Asymmetric dimethylarginine (ADMA) elicits superoxide production in isolated arterioles via NAD(P)H oxidase

ADMA is thought to be an endogenous inhibitor of nitric oxide (NO) synthase, thus may decrease NO synthesis. However, our previous investigation showed that in isolated microvessels ADMA induced superoxide production, but the mechanisms remain unknown. We hypothesized that elevated level of exogenous ADMA, by activating vascular oxidases, elicits increased superoxide production, interfering with NO mediation of flow‐induced dilation. In the presence of indomethacin, isolated arterioles from rat gracilis muscle (∼ 150 m at 80 Hgmm) were incubated with ADMA (10 −4 mol/L), which eliminated the dilations to increases in intraluminal flow (from max.: 28±1% to 7±2 %, p<0.05).

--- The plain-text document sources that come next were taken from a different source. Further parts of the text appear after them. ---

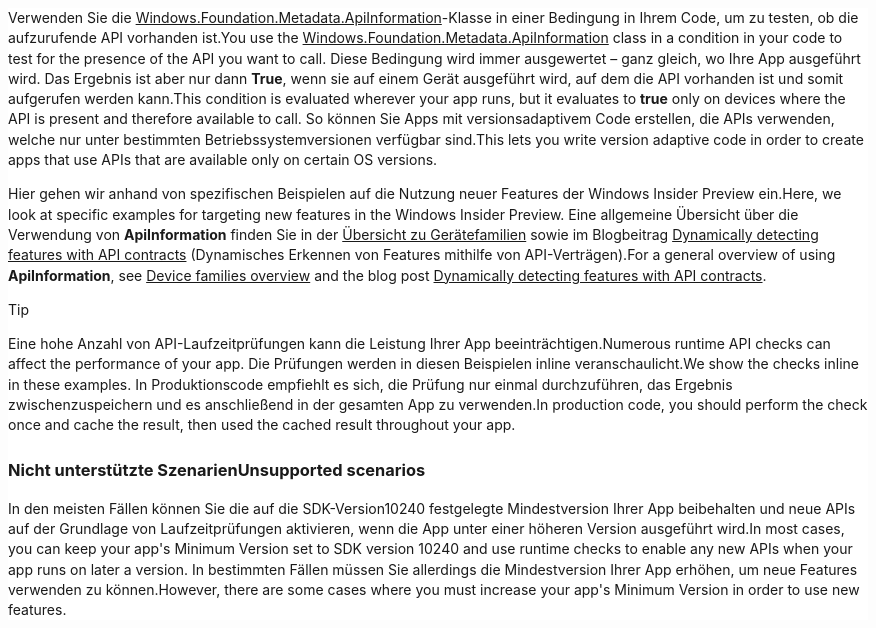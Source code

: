 <span data-ttu-id="6e6a0-110">Verwenden Sie die [Windows.Foundation.Metadata.ApiInformation](https://msdn.microsoft.com/library/windows/apps/windows.foundation.metadata.apiinformation.aspx)-Klasse in einer Bedingung in Ihrem Code, um zu testen, ob die aufzurufende API vorhanden ist.</span><span class="sxs-lookup"><span data-stu-id="6e6a0-110">You use the [Windows.Foundation.Metadata.ApiInformation](https://msdn.microsoft.com/library/windows/apps/windows.foundation.metadata.apiinformation.aspx) class in a condition in your code to test for the presence of the API you want to call.</span></span> <span data-ttu-id="6e6a0-111">Diese Bedingung wird immer ausgewertet – ganz gleich, wo Ihre App ausgeführt wird. Das Ergebnis ist aber nur dann **True**, wenn sie auf einem Gerät ausgeführt wird, auf dem die API vorhanden ist und somit aufgerufen werden kann.</span><span class="sxs-lookup"><span data-stu-id="6e6a0-111">This condition is evaluated wherever your app runs, but it evaluates to **true** only on devices where the API is present and therefore available to call.</span></span> <span data-ttu-id="6e6a0-112">So können Sie Apps mit versionsadaptivem Code erstellen, die APIs verwenden, welche nur unter bestimmten Betriebssystemversionen verfügbar sind.</span><span class="sxs-lookup"><span data-stu-id="6e6a0-112">This lets you write version adaptive code in order to create apps that use APIs that are available only on certain OS versions.</span></span>

<span data-ttu-id="6e6a0-113">Hier gehen wir anhand von spezifischen Beispielen auf die Nutzung neuer Features der Windows Insider Preview ein.</span><span class="sxs-lookup"><span data-stu-id="6e6a0-113">Here, we look at specific examples for targeting new features in the Windows Insider Preview.</span></span> <span data-ttu-id="6e6a0-114">Eine allgemeine Übersicht über die Verwendung von **ApiInformation** finden Sie in der [Übersicht zu Gerätefamilien](https://docs.microsoft.com/en-us/uwp/extension-sdks/device-families-overview#writing-code) sowie im Blogbeitrag [Dynamically detecting features with API contracts](https://blogs.windows.com/buildingapps/2015/09/15/dynamically-detecting-features-with-api-contracts-10-by-10/) (Dynamisches Erkennen von Features mithilfe von API-Verträgen).</span><span class="sxs-lookup"><span data-stu-id="6e6a0-114">For a general overview of using **ApiInformation**, see [Device families overview](https://docs.microsoft.com/en-us/uwp/extension-sdks/device-families-overview#writing-code) and the blog post [Dynamically detecting features with API contracts](https://blogs.windows.com/buildingapps/2015/09/15/dynamically-detecting-features-with-api-contracts-10-by-10/).</span></span>

> [!TIP]
> <span data-ttu-id="6e6a0-115">Eine hohe Anzahl von API-Laufzeitprüfungen kann die Leistung Ihrer App beeinträchtigen.</span><span class="sxs-lookup"><span data-stu-id="6e6a0-115">Numerous runtime API checks can affect the performance of your app.</span></span> <span data-ttu-id="6e6a0-116">Die Prüfungen werden in diesen Beispielen inline veranschaulicht.</span><span class="sxs-lookup"><span data-stu-id="6e6a0-116">We show the checks inline in these examples.</span></span> <span data-ttu-id="6e6a0-117">In Produktionscode empfiehlt es sich, die Prüfung nur einmal durchzuführen, das Ergebnis zwischenzuspeichern und es anschließend in der gesamten App zu verwenden.</span><span class="sxs-lookup"><span data-stu-id="6e6a0-117">In production code, you should perform the check once and cache the result, then used the cached result throughout your app.</span></span> 

### <a name="unsupported-scenarios"></a><span data-ttu-id="6e6a0-118">Nicht unterstützte Szenarien</span><span class="sxs-lookup"><span data-stu-id="6e6a0-118">Unsupported scenarios</span></span>

<span data-ttu-id="6e6a0-119">In den meisten Fällen können Sie die auf die SDK-Version10240 festgelegte Mindestversion Ihrer App beibehalten und neue APIs auf der Grundlage von Laufzeitprüfungen aktivieren, wenn die App unter einer höheren Version ausgeführt wird.</span><span class="sxs-lookup"><span data-stu-id="6e6a0-119">In most cases, you can keep your app's Minimum Version set to SDK version 10240 and use runtime checks to enable any new APIs when your app runs on later a version.</span></span> <span data-ttu-id="6e6a0-120">In bestimmten Fällen müssen Sie allerdings die Mindestversion Ihrer App erhöhen, um neue Features verwenden zu können.</span><span class="sxs-lookup"><span data-stu-id="6e6a0-120">However, there are some cases where you must increase your app's Minimum Version in order to use new features.</span></span>

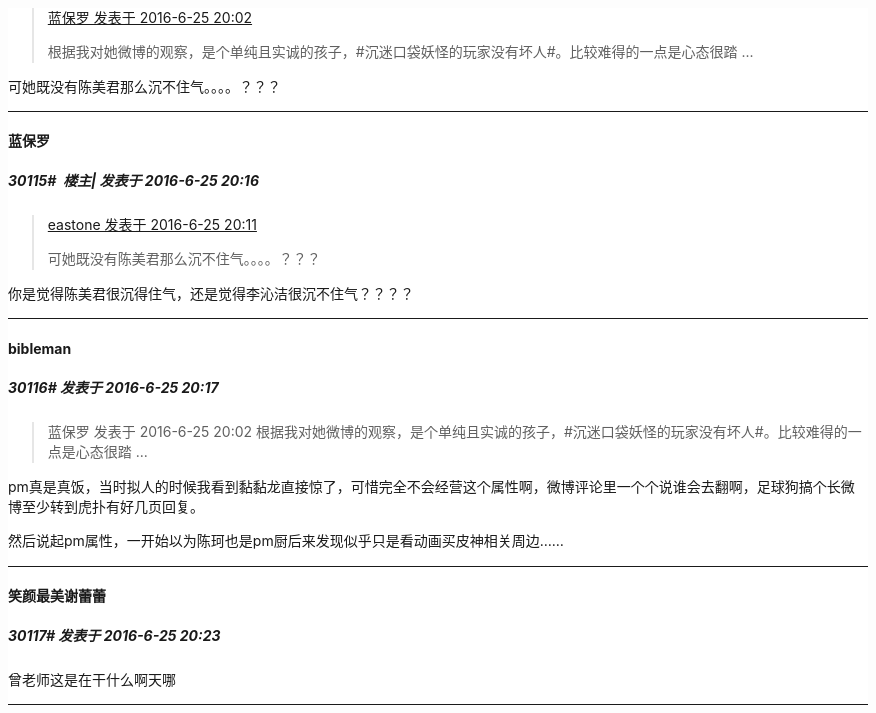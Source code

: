 

<blockquote><a href="httphttps://bbs.saraba1st.com/2b/forum.php?mod=redirect&amp;goto=findpost&amp;pid=32766848&amp;ptid=1105387" target="_blank">蓝保罗 发表于 2016-6-25 20:02</a>

根据我对她微博的观察，是个单纯且实诚的孩子，#沉迷口袋妖怪的玩家没有坏人#。比较难得的一点是心态很踏 ...</blockquote>
可她既没有陈美君那么沉不住气。。。。？？？







*****

####  蓝保罗  
##### 30115#         楼主| 发表于 2016-6-25 20:16



<blockquote><a href="httphttps://bbs.saraba1st.com/2b/forum.php?mod=redirect&amp;goto=findpost&amp;pid=32766915&amp;ptid=1105387" target="_blank">eastone 发表于 2016-6-25 20:11</a>

可她既没有陈美君那么沉不住气。。。。？？？</blockquote>
你是觉得陈美君很沉得住气，还是觉得李沁洁很沉不住气？？？？







*****

####  bibleman  
##### 30116#       发表于 2016-6-25 20:17



<blockquote>蓝保罗 发表于 2016-6-25 20:02
根据我对她微博的观察，是个单纯且实诚的孩子，#沉迷口袋妖怪的玩家没有坏人#。比较难得的一点是心态很踏 ...</blockquote>
pm真是真饭，当时拟人的时候我看到黏黏龙直接惊了，可惜完全不会经营这个属性啊，微博评论里一个个说谁会去翻啊，足球狗搞个长微博至少转到虎扑有好几页回复。


然后说起pm属性，一开始以为陈珂也是pm厨后来发现似乎只是看动画买皮神相关周边……







*****

####  笑颜最美谢蕾蕾  
##### 30117#       发表于 2016-6-25 20:23




曾老师这是在干什么啊天哪







*****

However, in the presence of ADMA, the NAD(P)H oxidase inhibitor apocynin restored flow‐induced dilations, whereas the xanthine oxidase inhibitor oxypurinol was without effect. Superoxide dismutase plus catalase also restored dilations to flow, which were then abolished by inhibition of NOS. In addition, ADMA elicited significant constriction (from 162±4 μm to 143±4 μm at 80 Hgmm), which was prevented by prior incubation of arterioles with apocynin. Thus, we suggest that ADMA activates NAD(P)H oxidase, and the produced superoxide reduces the bioavailability of NO resulting in diminished flow‐induced dilation, a mechanism, which may contribute to the development of cardiovascular diseases associated with elevated levels of ADMA. (Grants: Hungarian Sci. Res. Funds/OTKA T48376, T67984; Health Sci. Council/ETT 364/2006 and Am. Heart Assoc. NE Aff. 0555897T, USA).